Alcé los hombros, sólo el izquierdo, y reconocí un movimiento que Julián y yo habíamos heredado sin posibilidad de elección.
– Te hablo otra vez -dijo Arturo, poniéndose un pañuelo en el bolsillo del pecho-. Te hablo, te repito, con un poco de rabia y con el respeto a que me referí antes. ¿Vos le dijiste al infeliz de tu hermano que se pegara un tiro para escapar de la trampa? ¿Le dijiste que comprara pesos chilenos para cambiarlos por liras y las liras por francos y los francos por coronas bálticas y las coronas por dólares y los dólares por libras y las libras por enaguas de seda amarilla? No, no muevas la cabeza. Caín en el fondo de la cueva. Quiero un sí o un no. A pesar de que no necesito respuesta. ¿Le aconsejaste, y es lo único que importa, que robara? Nunca jamás. No sos capaz de eso. Te lo dije muchas veces. Y no vas a descubrir si es un elogio o un reproche. No le dijiste que robara. ¿Y entonces?
Volví a sentarme en el sillón.
– Ya hablamos de todo eso y todas las veces. ¿Te vas esta noche?
– Claro, en el ómnibus de las nueve y nadie sabe cuánto. Me quedan cinco días de licencia y no pienso seguir juntando salud para regalársela a la oficina.
Arturo eligió una corbata y se puso a anudarla.
– Es que no tiene sentido -dijo otra vez frente al espejo-. Yo, admito que alguna vez me encerré con un fantasma.
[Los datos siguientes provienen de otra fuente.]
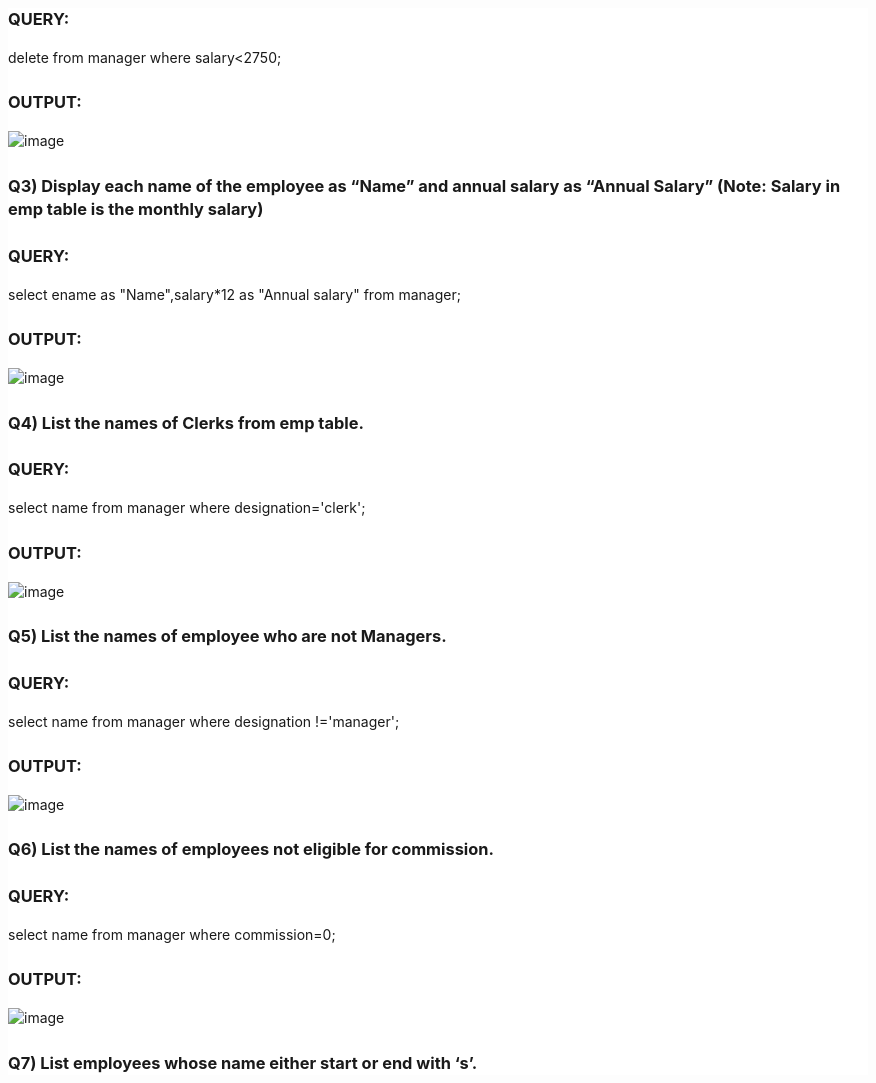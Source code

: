 ### QUERY:
delete from manager where salary<2750;

### OUTPUT:
![image](https://github.com/Yamunaasri/EX-2-Data-Manipulation-Language-DML-and-Data-Control-Language-DCL-Commands/assets/115707860/330eca4a-968a-4e68-9f6e-340eb7eac0fc)

### Q3) Display each name of the employee as “Name” and annual salary as “Annual Salary” (Note: Salary in emp table is the monthly salary)

### QUERY:
select ename as "Name",salary*12 as "Annual salary" from manager;

### OUTPUT:
![image](https://github.com/Yamunaasri/EX-2-Data-Manipulation-Language-DML-and-Data-Control-Language-DCL-Commands/assets/115707860/367fe3a3-d13e-4e7b-a714-6b67aba3ab3a)

### Q4)	List the names of Clerks from emp table.

### QUERY:
select name from manager where designation='clerk';

### OUTPUT:
![image](https://github.com/Yamunaasri/EX-2-Data-Manipulation-Language-DML-and-Data-Control-Language-DCL-Commands/assets/115707860/d3e45669-748a-4dfa-a5c1-99f1915a9e0e)

### Q5)	List the names of employee who are not Managers.

### QUERY:
select name from manager where designation !='manager';

### OUTPUT:
![image](https://github.com/Yamunaasri/EX-2-Data-Manipulation-Language-DML-and-Data-Control-Language-DCL-Commands/assets/115707860/03cb4af7-0748-49d1-bf02-61221575055f)

### Q6)	List the names of employees not eligible for commission.

### QUERY:
 select name from manager where commission=0;

### OUTPUT:
![image](https://github.com/Yamunaasri/EX-2-Data-Manipulation-Language-DML-and-Data-Control-Language-DCL-Commands/assets/115707860/cd9f5e2e-f4ee-4a0b-a9d8-cef7fe70cf37)


### Q7)	List employees whose name either start or end with ‘s’.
La experiencia siempre acabó mal. Pero con tu hermano, como estás haciendo ahora… Un fantasma con bigotes de alambre. Nunca. El fantasma no sale de la nada, claro. En esta ocasión salió de la desgracia. Era tu hermano, ya sabemos. Pero ahora es el fantasma de cooperativa con bigotes de general ruso…
– ¿El último momento en serio? -pregunté en voz baja; no lo hice pidiendo nada: sólo quería cumplir y hasta hoy no sé con quién o con qué.
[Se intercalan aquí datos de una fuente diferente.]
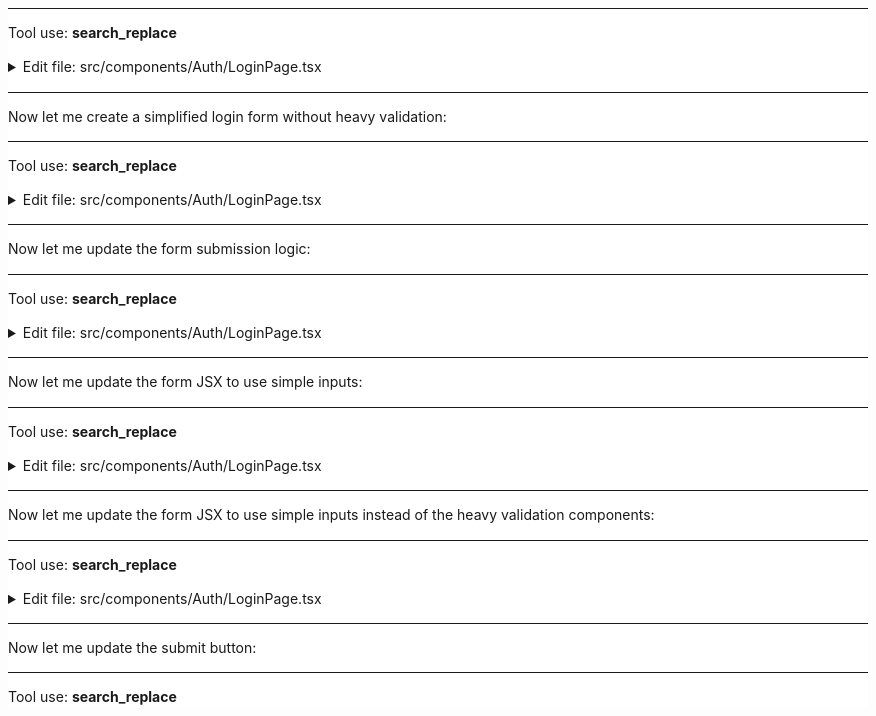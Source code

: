 
---

Tool use: **search_replace**


<details><summary>Edit file: src/components/Auth/LoginPage.tsx</summary></details>

---

Now let me create a simplified login form without heavy validation:


---

Tool use: **search_replace**


<details><summary>Edit file: src/components/Auth/LoginPage.tsx</summary></details>

---

Now let me update the form submission logic:


---

Tool use: **search_replace**


<details><summary>Edit file: src/components/Auth/LoginPage.tsx</summary></details>

---

Now let me update the form JSX to use simple inputs:


---

Tool use: **search_replace**


<details><summary>Edit file: src/components/Auth/LoginPage.tsx</summary></details>

---

Now let me update the form JSX to use simple inputs instead of the heavy validation components:


---

Tool use: **search_replace**


<details><summary>Edit file: src/components/Auth/LoginPage.tsx</summary></details>

---

Now let me update the submit button:


---

Tool use: **search_replace**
– El último momento -dijo Arturo.
– Veo bien la causa. No le dije, ni la sombra de una insinuación, que usara el dinero de la cooperativa para el negocio de los cambios. Pero cuando le expliqué una noche, sólo por animarlo, o para que su vida fuera menos aburrida, para mostrarle que había cosas que podían ser hechas en el mundo para ganar dinero y gastarlo, aparte de cobrar el sueldo a fin de mes…
– Conozco -dijo Arturo, sentándose en la cama con un bostezo-. Nadé demasiado, ya no estoy para hazañas. Pero era el último día. Conozco toda la historia. Explicame ahora, y te aviso que se acaba el verano, qué remediás con quedarte encerrado aquí. Explicame qué culpa tenés si el otro hizo un disparate.